2. Coenzymes including SAM and the RNA world theory

The history of Earth is commonly divided into four major phases, each of which is further subdivided. The four geological eons are the Hadean (4.6–4.0 Ga ref. 13), the Archaen (4.0–2.5 Ga), the Proterozoic (2.5 Ga-538.8 Ma), and the current geologic eon called Phanerozoic.

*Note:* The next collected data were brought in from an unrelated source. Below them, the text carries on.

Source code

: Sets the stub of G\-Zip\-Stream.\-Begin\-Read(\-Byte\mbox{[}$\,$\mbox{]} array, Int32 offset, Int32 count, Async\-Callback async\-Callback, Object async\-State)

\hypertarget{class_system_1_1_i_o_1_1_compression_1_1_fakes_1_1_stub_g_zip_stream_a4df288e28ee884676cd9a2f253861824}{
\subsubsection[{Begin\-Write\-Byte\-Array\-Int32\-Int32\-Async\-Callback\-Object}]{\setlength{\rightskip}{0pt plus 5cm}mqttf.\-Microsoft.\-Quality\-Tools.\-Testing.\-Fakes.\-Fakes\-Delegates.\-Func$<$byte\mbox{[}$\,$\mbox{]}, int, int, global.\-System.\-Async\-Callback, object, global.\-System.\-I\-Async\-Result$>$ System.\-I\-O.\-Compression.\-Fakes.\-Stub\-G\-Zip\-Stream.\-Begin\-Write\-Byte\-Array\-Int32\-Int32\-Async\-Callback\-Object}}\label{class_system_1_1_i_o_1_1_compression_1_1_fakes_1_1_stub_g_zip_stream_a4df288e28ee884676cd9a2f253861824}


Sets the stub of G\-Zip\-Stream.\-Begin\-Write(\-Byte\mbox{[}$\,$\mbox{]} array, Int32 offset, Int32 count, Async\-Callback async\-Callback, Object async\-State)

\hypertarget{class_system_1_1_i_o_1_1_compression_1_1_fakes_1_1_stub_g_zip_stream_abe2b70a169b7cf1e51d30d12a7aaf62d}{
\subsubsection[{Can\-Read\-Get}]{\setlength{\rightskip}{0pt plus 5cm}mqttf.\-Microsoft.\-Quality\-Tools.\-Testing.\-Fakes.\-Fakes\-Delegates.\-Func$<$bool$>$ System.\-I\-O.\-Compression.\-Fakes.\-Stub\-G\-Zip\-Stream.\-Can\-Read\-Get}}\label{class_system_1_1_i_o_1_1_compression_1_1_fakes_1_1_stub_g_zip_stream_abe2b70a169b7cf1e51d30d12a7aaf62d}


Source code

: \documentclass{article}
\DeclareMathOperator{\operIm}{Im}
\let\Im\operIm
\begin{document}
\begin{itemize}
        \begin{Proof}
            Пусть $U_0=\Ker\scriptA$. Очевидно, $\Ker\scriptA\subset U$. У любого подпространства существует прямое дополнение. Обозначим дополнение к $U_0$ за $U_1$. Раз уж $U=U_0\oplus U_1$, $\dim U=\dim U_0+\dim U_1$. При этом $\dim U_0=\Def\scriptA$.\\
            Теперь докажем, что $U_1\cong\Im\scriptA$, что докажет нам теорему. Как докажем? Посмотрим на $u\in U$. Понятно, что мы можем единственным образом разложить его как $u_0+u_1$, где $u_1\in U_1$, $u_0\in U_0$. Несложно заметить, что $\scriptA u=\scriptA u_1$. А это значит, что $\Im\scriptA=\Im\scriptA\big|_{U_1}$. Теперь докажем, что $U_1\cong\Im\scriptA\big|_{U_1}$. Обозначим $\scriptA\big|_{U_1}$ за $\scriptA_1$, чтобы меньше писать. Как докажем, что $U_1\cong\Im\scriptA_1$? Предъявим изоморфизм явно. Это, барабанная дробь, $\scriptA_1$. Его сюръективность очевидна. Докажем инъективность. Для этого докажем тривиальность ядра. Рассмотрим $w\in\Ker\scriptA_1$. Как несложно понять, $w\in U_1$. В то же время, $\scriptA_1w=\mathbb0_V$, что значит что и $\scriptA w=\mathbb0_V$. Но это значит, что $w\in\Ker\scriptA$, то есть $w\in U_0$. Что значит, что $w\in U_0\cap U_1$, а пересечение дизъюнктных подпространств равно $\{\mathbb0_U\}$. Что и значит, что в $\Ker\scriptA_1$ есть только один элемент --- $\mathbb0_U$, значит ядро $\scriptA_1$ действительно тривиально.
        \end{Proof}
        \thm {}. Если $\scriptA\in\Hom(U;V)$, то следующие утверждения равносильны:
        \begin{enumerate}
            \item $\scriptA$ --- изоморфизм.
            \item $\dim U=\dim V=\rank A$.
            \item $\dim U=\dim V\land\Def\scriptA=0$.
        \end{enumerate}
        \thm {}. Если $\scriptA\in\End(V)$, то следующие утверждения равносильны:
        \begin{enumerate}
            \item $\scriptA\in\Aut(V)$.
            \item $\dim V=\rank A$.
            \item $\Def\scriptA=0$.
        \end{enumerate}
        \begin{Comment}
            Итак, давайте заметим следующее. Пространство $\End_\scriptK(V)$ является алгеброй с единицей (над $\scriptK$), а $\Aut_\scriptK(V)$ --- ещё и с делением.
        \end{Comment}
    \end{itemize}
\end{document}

Prebiotic evolution began under conditions that existed during the Hadean Earth and provided the first organic molecules and early pre-metabolic networks. Dramatic events separate the Archaen eon from the Proterozoic, and the Proterozoic in turn from the Phanerozoic. Both are associated with the sudden and substantial increase of oxygen concentration in the atmosphere and, in part, in dissolved form in the oceans.¹⁴ Several theories on the origin of life are being discussed, including the topic of prebiotic chemistry and, building on this, the question of which of the three central biomacromolecules of life (proteins, DNA, and RNA) appeared first on Earth, supposedly in the Archaen eon. This has led to the emergence of the RNA world theory. Its scenario states that RNA with a defined sequence must have preceded proteins with a defined sequence. This assumption is based on the fact that, unlike proteins, RNA molecules have the ability to self-replicate and also perform the function of transcribing protein structures. Furthermore, RNA exhibits catalytic properties, and so-called ribozymes can perform a limited number of chemical transformations. This is evident, for example, in the ability of RNAs to catalyze their own synthesis from activated monomers, as has been demonstrated in vitro.¹⁵ This dual role forms the basis for the RNA-first theory. In essence, RNA combines elements of coding with metabolic properties. Accordingly, it is assumed that RNA played a key role in the evolution of prebiotic replication.¹⁶ This assumption has recently found support by chemical approaches to the synthesis of nucleotides under plausible prebiotic conditions.¹⁶

However, without metal or co-enzymes, the variety of known ribozyme-promoted reactions is very limited and is based mainly on acid-base-catalysed hydrolysis and a few group transfer reactions of nucleotide and peptide elements. Redox chemistry, alkylations and group transfer chemistry require co-catalysts or coenzymes, including S-adenosylmethionine (1).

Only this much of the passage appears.